Priscila was the author of among many things she wrote, eleven poetry collections, a celebrated memoir, a play and two novels and,  as well,  was a full-time  York University professor! She crammed in a lot in her forty-three years.  And if you see pictures of her decked out in some great colourful outfit or wearing a great hat you sense her vitality and exuberant life force. While it was here.

And now the title poem from her Grffin-Prize-nominated poem. How it seems almost a prediction of what was to come:

Ontological Necessity

I’d like to bruise this earth
with mental missives until it cracks. If a volcano’s brain
contains each eruption, we too must have these splits,

these dungeon pits inside us.

The harvest is nuclear.
My mouth, an octagon; my chest an F.B.I. file.
Stem cells grow off my neighbours balcony, fall into my tea.

Cancer paid my tuition. On and on the hurricane
spies and trades. No one wacthes television

for the stories. Our universe is fresh out of those.
The galaxy yawns and pops pills.

Dear Self,
How am I to know if You are still alive?

Test me, you reply.

Priscilla Uppal, ibid

The freshness of all that comes at me unexpected in this poem!  This volcanic voice. How it throws everything but the kitchen sink at me. The fun it seems to have doing this! Really: my chest, an F.B.I. file? The marvel of that. Maybe not a playful meaning in the poem but done so playfully. And then the dramatic ending. I wish she hadn’t ever written this. To ask to be tested to know her “self” is alive. Oh god, it was so alive! And she did get tested. Tested too much! Too far. Yet in her 2015 CBC interview, linked above, her confidence that she was going to beat the unbeatable was remarkable. Couldn’t have asked for more of an alive self if you ask me. Priscila, your poetry a remaining gift and maybe not all guffaws.
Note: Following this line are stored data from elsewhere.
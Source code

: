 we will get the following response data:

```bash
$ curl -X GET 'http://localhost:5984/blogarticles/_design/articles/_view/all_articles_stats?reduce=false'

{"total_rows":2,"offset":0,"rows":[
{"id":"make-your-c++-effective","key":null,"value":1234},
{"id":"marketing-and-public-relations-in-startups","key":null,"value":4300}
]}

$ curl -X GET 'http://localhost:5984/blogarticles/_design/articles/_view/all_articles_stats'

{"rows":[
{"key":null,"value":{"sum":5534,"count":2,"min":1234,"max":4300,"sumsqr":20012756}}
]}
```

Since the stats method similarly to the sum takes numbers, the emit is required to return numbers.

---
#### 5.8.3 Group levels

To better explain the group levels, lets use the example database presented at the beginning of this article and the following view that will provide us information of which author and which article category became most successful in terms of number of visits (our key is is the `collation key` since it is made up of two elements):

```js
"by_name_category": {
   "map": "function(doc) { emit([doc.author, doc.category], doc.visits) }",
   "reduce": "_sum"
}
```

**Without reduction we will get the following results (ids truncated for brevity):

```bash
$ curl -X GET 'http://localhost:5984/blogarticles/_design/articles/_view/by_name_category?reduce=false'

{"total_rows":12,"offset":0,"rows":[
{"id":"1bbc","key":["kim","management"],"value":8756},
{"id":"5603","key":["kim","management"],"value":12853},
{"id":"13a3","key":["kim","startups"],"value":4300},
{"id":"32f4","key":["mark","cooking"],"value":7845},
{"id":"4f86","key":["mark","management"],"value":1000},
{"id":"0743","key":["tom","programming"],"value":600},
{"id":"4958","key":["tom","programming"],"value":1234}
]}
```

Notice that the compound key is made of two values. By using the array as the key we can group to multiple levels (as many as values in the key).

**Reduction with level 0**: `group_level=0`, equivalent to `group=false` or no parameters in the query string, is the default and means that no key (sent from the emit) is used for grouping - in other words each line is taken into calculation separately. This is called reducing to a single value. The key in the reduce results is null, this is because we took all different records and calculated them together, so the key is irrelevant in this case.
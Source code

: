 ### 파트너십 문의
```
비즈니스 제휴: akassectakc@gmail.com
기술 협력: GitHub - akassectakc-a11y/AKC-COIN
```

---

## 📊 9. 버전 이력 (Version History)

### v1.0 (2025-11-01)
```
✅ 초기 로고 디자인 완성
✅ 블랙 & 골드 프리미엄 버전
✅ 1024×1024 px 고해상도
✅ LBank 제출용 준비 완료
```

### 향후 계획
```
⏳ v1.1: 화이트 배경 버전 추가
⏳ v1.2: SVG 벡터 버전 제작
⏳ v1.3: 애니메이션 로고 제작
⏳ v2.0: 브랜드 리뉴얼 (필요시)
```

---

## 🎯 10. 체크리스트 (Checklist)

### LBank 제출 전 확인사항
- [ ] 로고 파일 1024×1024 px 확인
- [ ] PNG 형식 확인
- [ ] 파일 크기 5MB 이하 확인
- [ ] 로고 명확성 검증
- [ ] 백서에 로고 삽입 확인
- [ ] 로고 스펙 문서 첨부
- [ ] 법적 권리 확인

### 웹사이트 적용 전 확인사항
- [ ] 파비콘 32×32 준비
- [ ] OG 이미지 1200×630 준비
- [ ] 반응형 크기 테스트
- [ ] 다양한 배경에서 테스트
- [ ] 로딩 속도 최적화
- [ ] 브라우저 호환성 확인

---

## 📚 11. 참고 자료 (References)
Your death, a remaining loss and grief.

V is for Vasquez (Gilliland) – A Journey Home to Find Where Healing Lives: In “Tales from the House of Vasquez”

Mexican-American poet and YA author, Raquel Vasquez Gilliland

The Tale of Postpartum

The doctor is ancient
and I don’t think
she can hear me
when I say, my columna
verterbral is on the outside now.

She asks, do you like
caring for the baby?

I nod. Yes, I love
caring for the baby.

And then I whisper.

But how long
can a woman live
with her spine
on the outside.
It hurts so bad,
I can’t even cry.

Good news, the doctor
tells me, staring at
her notes. You don’t
have depression.

Raquel Vasquez Gilliland from Tales from the House of Vasquez, Rattle, 2018

Raquel Vasquez Gilliland won a Rattle Chapbook prize in 2018 for her poetry collection Tales from the House of Vasquez. But that was the least of it! This bewitching and haunting collection is what helped put Raquel back together again after what she describes as a major nervous breakdown following the birth of her first child. Poetry as healing. Stories as healing. The stories of the women in  Raquel’s family, their horrors and triumphs. The female histories from the house of Vasquez that included a history of mental illness of her mother’s side. And how they suffered. These discoveries Raquel made in the making of this book. In the making of her healing.